- **Assignment**: Pictures stay out of the copy, and everything else in the data below is repeated exactly.

- **Data shown**:
_ _ _ _ _

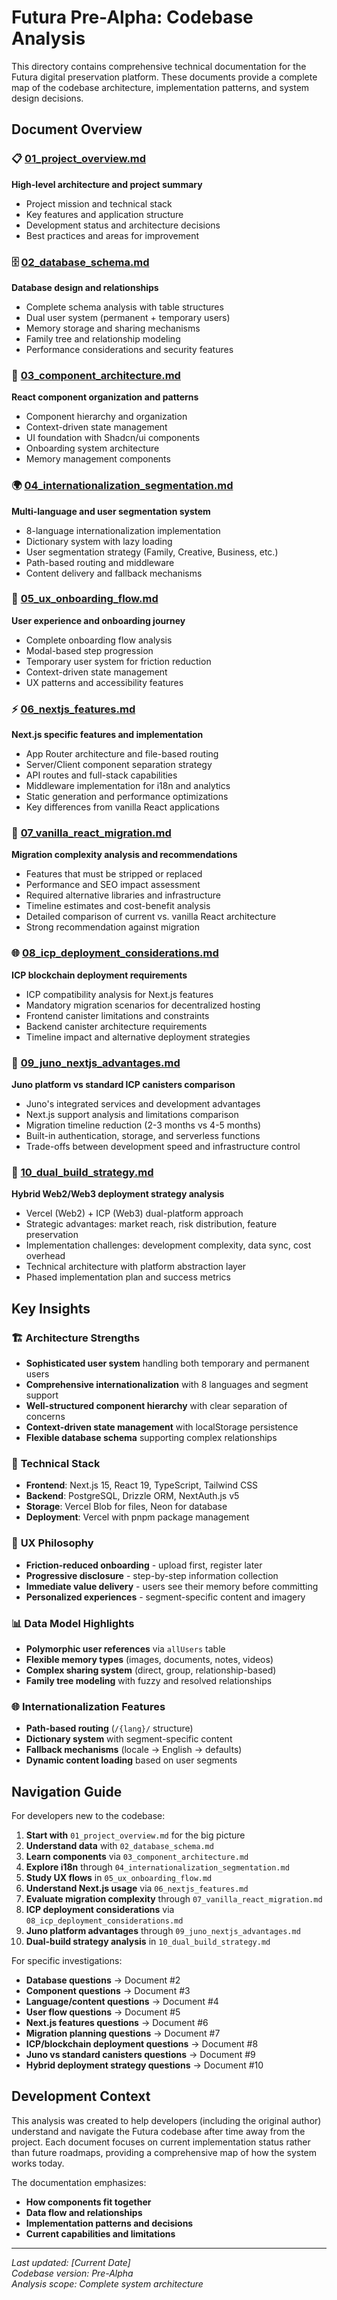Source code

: # Futura Pre-Alpha: Codebase Analysis

This directory contains comprehensive technical documentation for the Futura digital preservation platform. These documents provide a complete map of the codebase architecture, implementation patterns, and system design decisions.

## Document Overview

### 📋 [01_project_overview.md](./01_project_overview.md)

**High-level architecture and project summary**

- Project mission and technical stack
- Key features and application structure
- Development status and architecture decisions
- Best practices and areas for improvement

### 🗄️ [02_database_schema.md](./02_database_schema.md)

**Database design and relationships**

- Complete schema analysis with table structures
- Dual user system (permanent + temporary users)
- Memory storage and sharing mechanisms
- Family tree and relationship modeling
- Performance considerations and security features

### 🧩 [03_component_architecture.md](./03_component_architecture.md)

**React component organization and patterns**

- Component hierarchy and organization
- Context-driven state management
- UI foundation with Shadcn/ui components
- Onboarding system architecture
- Memory management components

### 🌍 [04_internationalization_segmentation.md](./04_internationalization_segmentation.md)

**Multi-language and user segmentation system**

- 8-language internationalization implementation
- Dictionary system with lazy loading
- User segmentation strategy (Family, Creative, Business, etc.)
- Path-based routing and middleware
- Content delivery and fallback mechanisms

### 🎯 [05_ux_onboarding_flow.md](./05_ux_onboarding_flow.md)

**User experience and onboarding journey**

- Complete onboarding flow analysis
- Modal-based step progression
- Temporary user system for friction reduction
- Context-driven state management
- UX patterns and accessibility features

### ⚡ [06_nextjs_features.md](./06_nextjs_features.md)

**Next.js specific features and implementation**

- App Router architecture and file-based routing
- Server/Client component separation strategy
- API routes and full-stack capabilities
- Middleware implementation for i18n and analytics
- Static generation and performance optimizations
- Key differences from vanilla React applications

### 🔄 [07_vanilla_react_migration.md](./07_vanilla_react_migration.md)

**Migration complexity analysis and recommendations**

- Features that must be stripped or replaced
- Performance and SEO impact assessment
- Required alternative libraries and infrastructure
- Timeline estimates and cost-benefit analysis
- Detailed comparison of current vs. vanilla React architecture
- Strong recommendation against migration

### 🌐 [08_icp_deployment_considerations.md](./08_icp_deployment_considerations.md)

**ICP blockchain deployment requirements**

- ICP compatibility analysis for Next.js features
- Mandatory migration scenarios for decentralized hosting
- Frontend canister limitations and constraints
- Backend canister architecture requirements
- Timeline impact and alternative deployment strategies

### 🚀 [09_juno_nextjs_advantages.md](./09_juno_nextjs_advantages.md)

**Juno platform vs standard ICP canisters comparison**

- Juno's integrated services and development advantages
- Next.js support analysis and limitations comparison
- Migration timeline reduction (2-3 months vs 4-5 months)
- Built-in authentication, storage, and serverless functions
- Trade-offs between development speed and infrastructure control

### 🔄 [10_dual_build_strategy.md](./10_dual_build_strategy.md)

**Hybrid Web2/Web3 deployment strategy analysis**

- Vercel (Web2) + ICP (Web3) dual-platform approach
- Strategic advantages: market reach, risk distribution, feature preservation
- Implementation challenges: development complexity, data sync, cost overhead
- Technical architecture with platform abstraction layer
- Phased implementation plan and success metrics

## Key Insights

### 🏗️ **Architecture Strengths**

- **Sophisticated user system** handling both temporary and permanent users
- **Comprehensive internationalization** with 8 languages and segment support
- **Well-structured component hierarchy** with clear separation of concerns
- **Context-driven state management** with localStorage persistence
- **Flexible database schema** supporting complex relationships

### 🔧 **Technical Stack**

- **Frontend**: Next.js 15, React 19, TypeScript, Tailwind CSS
- **Backend**: PostgreSQL, Drizzle ORM, NextAuth.js v5
- **Storage**: Vercel Blob for files, Neon for database
- **Deployment**: Vercel with pnpm package management

### 🎨 **UX Philosophy**

- **Friction-reduced onboarding** - upload first, register later
- **Progressive disclosure** - step-by-step information collection
- **Immediate value delivery** - users see their memory before committing
- **Personalized experiences** - segment-specific content and imagery

### 📊 **Data Model Highlights**

- **Polymorphic user references** via `allUsers` table
- **Flexible memory types** (images, documents, notes, videos)
- **Complex sharing system** (direct, group, relationship-based)
- **Family tree modeling** with fuzzy and resolved relationships

### 🌐 **Internationalization Features**

- **Path-based routing** (`/{lang}/` structure)
- **Dictionary system** with segment-specific content
- **Fallback mechanisms** (locale → English → defaults)
- **Dynamic content loading** based on user segments

## Navigation Guide

For developers new to the codebase:

1. **Start with** `01_project_overview.md` for the big picture
2. **Understand data** with `02_database_schema.md`
3. **Learn components** via `03_component_architecture.md`
4. **Explore i18n** through `04_internationalization_segmentation.md`
5. **Study UX flows** in `05_ux_onboarding_flow.md`
6. **Understand Next.js usage** via `06_nextjs_features.md`
7. **Evaluate migration complexity** through `07_vanilla_react_migration.md`
8. **ICP deployment considerations** via `08_icp_deployment_considerations.md`
9. **Juno platform advantages** through `09_juno_nextjs_advantages.md`
10. **Dual-build strategy analysis** in `10_dual_build_strategy.md`

For specific investigations:

- **Database questions** → Document #2
- **Component questions** → Document #3
- **Language/content questions** → Document #4
- **User flow questions** → Document #5
- **Next.js features questions** → Document #6
- **Migration planning questions** → Document #7
- **ICP/blockchain deployment questions** → Document #8
- **Juno vs standard canisters questions** → Document #9
- **Hybrid deployment strategy questions** → Document #10

## Development Context

This analysis was created to help developers (including the original author) understand and navigate the Futura codebase after time away from the project. Each document focuses on current implementation status rather than future roadmaps, providing a comprehensive map of how the system works today.

The documentation emphasizes:

- **How components fit together**
- **Data flow and relationships**
- **Implementation patterns and decisions**
- **Current capabilities and limitations**

---

_Last updated: [Current Date]_  
_Codebase version: Pre-Alpha_  
_Analysis scope: Complete system architecture_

_ _ _ _ _

- **Task output**:
Source code

: # Futura Pre-Alpha: Codebase Analysis

This directory contains comprehensive technical documentation for the Futura digital preservation platform. These documents provide a complete map of the codebase architecture, implementation patterns, and system design decisions.

## Document Overview

### 📋 [01_project_overview.md](./01_project_overview.md)

**High-level architecture and project summary**

- Project mission and technical stack
- Key features and application structure
- Development status and architecture decisions
- Best practices and areas for improvement

### 🗄️ [02_database_schema.md](./02_database_schema.md)

**Database design and relationships**

- Complete schema analysis with table structures
- Dual user system (permanent + temporary users)
- Memory storage and sharing mechanisms
- Family tree and relationship modeling
- Performance considerations and security features

### 🧩 [03_component_architecture.md](./03_component_architecture.md)

**React component organization and patterns**

- Component hierarchy and organization
- Context-driven state management
- UI foundation with Shadcn/ui components
- Onboarding system architecture
- Memory management components

### 🌍 [04_internationalization_segmentation.md](./04_internationalization_segmentation.md)

**Multi-language and user segmentation system**

- 8-language internationalization implementation
- Dictionary system with lazy loading
- User segmentation strategy (Family, Creative, Business, etc.)
- Path-based routing and middleware
- Content delivery and fallback mechanisms

### 🎯 [05_ux_onboarding_flow.md](./05_ux_onboarding_flow.md)

**User experience and onboarding journey**

- Complete onboarding flow analysis
- Modal-based step progression
- Temporary user system for friction reduction
- Context-driven state management
- UX patterns and accessibility features

### ⚡ [06_nextjs_features.md](./06_nextjs_features.md)

**Next.js specific features and implementation**

- App Router architecture and file-based routing
- Server/Client component separation strategy
- API routes and full-stack capabilities
- Middleware implementation for i18n and analytics
- Static generation and performance optimizations
- Key differences from vanilla React applications

### 🔄 [07_vanilla_react_migration.md](./07_vanilla_react_migration.md)

**Migration complexity analysis and recommendations**

- Features that must be stripped or replaced
- Performance and SEO impact assessment
- Required alternative libraries and infrastructure
- Timeline estimates and cost-benefit analysis
- Detailed comparison of current vs. vanilla React architecture
- Strong recommendation against migration

### 🌐 [08_icp_deployment_considerations.md](./08_icp_deployment_considerations.md)

**ICP blockchain deployment requirements**

- ICP compatibility analysis for Next.js features
- Mandatory migration scenarios for decentralized hosting
- Frontend canister limitations and constraints
- Backend canister architecture requirements
- Timeline impact and alternative deployment strategies

### 🚀 [09_juno_nextjs_advantages.md](./09_juno_nextjs_advantages.md)

**Juno platform vs standard ICP canisters comparison**

- Juno's integrated services and development advantages
- Next.js support analysis and limitations comparison
- Migration timeline reduction (2-3 months vs 4-5 months)
- Built-in authentication, storage, and serverless functions
- Trade-offs between development speed and infrastructure control

### 🔄 [10_dual_build_strategy.md](./10_dual_build_strategy.md)

**Hybrid Web2/Web3 deployment strategy analysis**

- Vercel (Web2) + ICP (Web3) dual-platform approach
- Strategic advantages: market reach, risk distribution, feature preservation
- Implementation challenges: development complexity, data sync, cost overhead
- Technical architecture with platform abstraction layer
- Phased implementation plan and success metrics

## Key Insights

### 🏗️ **Architecture Strengths**

- **Sophisticated user system** handling both temporary and permanent users
- **Comprehensive internationalization** with 8 languages and segment support
- **Well-structured component hierarchy** with clear separation of concerns
- **Context-driven state management** with localStorage persistence
- **Flexible database schema** supporting complex relationships

### 🔧 **Technical Stack**

- **Frontend**: Next.js 15, React 19, TypeScript, Tailwind CSS
- **Backend**: PostgreSQL, Drizzle ORM, NextAuth.js v5
- **Storage**: Vercel Blob for files, Neon for database
- **Deployment**: Vercel with pnpm package management

### 🎨 **UX Philosophy**

- **Friction-reduced onboarding** - upload first, register later
- **Progressive disclosure** - step-by-step information collection
- **Immediate value delivery** - users see their memory before committing
- **Personalized experiences** - segment-specific content and imagery

### 📊 **Data Model Highlights**

- **Polymorphic user references** via `allUsers` table
- **Flexible memory types** (images, documents, notes, videos)
- **Complex sharing system** (direct, group, relationship-based)
- **Family tree modeling** with fuzzy and resolved relationships

### 🌐 **Internationalization Features**

- **Path-based routing** (`/{lang}/` structure)
- **Dictionary system** with segment-specific content
- **Fallback mechanisms** (locale → English → defaults)
- **Dynamic content loading** based on user segments

## Navigation Guide

For developers new to the codebase:

1. **Start with** `01_project_overview.md` for the big picture
2. **Understand data** with `02_database_schema.md`
3. **Learn components** via `03_component_architecture.md`
4. **Explore i18n** through `04_internationalization_segmentation.md`
5. **Study UX flows** in `05_ux_onboarding_flow.md`
6. **Understand Next.js usage** via `06_nextjs_features.md`
7. **Evaluate migration complexity** through `07_vanilla_react_migration.md`
8. **ICP deployment considerations** via `08_icp_deployment_considerations.md`
9. **Juno platform advantages** through `09_juno_nextjs_advantages.md`
10. **Dual-build strategy analysis** in `10_dual_build_strategy.md`

For specific investigations:

- **Database questions** → Document #2
- **Component questions** → Document #3
- **Language/content questions** → Document #4
- **User flow questions** → Document #5
- **Next.js features questions** → Document #6
- **Migration planning questions** → Document #7
- **ICP/blockchain deployment questions** → Document #8
- **Juno vs standard canisters questions** → Document #9
- **Hybrid deployment strategy questions** → Document #10

## Development Context

This analysis was created to help developers (including the original author) understand and navigate the Futura codebase after time away from the project. Each document focuses on current implementation status rather than future roadmaps, providing a comprehensive map of how the system works today.

The documentation emphasizes:

- **How components fit together**
- **Data flow and relationships**
- **Implementation patterns and decisions**
- **Current capabilities and limitations**

---

_Last updated: [Current Date]_  
_Codebase version: Pre-Alpha_  
_Analysis scope: Complete system architecture_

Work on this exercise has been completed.